> [WHAT YOU NEED TO DO] Go through the entries below, tally each line with the string "images", and give the final number by itself.

---------------

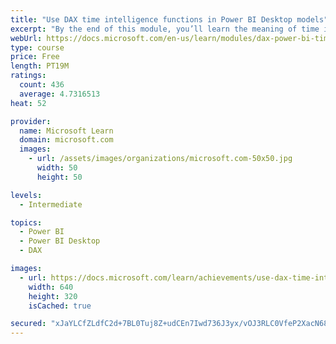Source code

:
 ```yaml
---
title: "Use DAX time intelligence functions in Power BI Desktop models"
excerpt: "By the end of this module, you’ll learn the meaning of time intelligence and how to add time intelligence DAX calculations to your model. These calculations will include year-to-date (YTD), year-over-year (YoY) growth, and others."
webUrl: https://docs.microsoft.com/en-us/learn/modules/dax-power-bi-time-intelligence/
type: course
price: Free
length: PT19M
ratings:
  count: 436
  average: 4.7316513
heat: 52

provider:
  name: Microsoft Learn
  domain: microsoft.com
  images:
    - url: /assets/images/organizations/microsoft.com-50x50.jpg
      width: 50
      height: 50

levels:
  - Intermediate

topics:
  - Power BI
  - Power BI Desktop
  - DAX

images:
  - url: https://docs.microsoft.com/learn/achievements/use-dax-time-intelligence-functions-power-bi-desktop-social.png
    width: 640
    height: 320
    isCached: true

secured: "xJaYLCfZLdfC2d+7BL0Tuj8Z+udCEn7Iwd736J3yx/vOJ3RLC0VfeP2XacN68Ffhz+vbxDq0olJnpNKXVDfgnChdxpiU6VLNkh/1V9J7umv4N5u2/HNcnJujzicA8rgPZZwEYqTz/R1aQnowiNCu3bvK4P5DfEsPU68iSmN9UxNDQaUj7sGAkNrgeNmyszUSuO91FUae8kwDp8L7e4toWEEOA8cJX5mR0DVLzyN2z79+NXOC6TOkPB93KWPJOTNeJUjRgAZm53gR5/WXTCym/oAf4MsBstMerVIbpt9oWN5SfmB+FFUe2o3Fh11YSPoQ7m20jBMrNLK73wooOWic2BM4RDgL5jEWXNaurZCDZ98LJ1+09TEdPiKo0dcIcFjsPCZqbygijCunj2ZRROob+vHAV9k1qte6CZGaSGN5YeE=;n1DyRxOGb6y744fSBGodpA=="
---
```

---------------

> [TASK RESULT] 3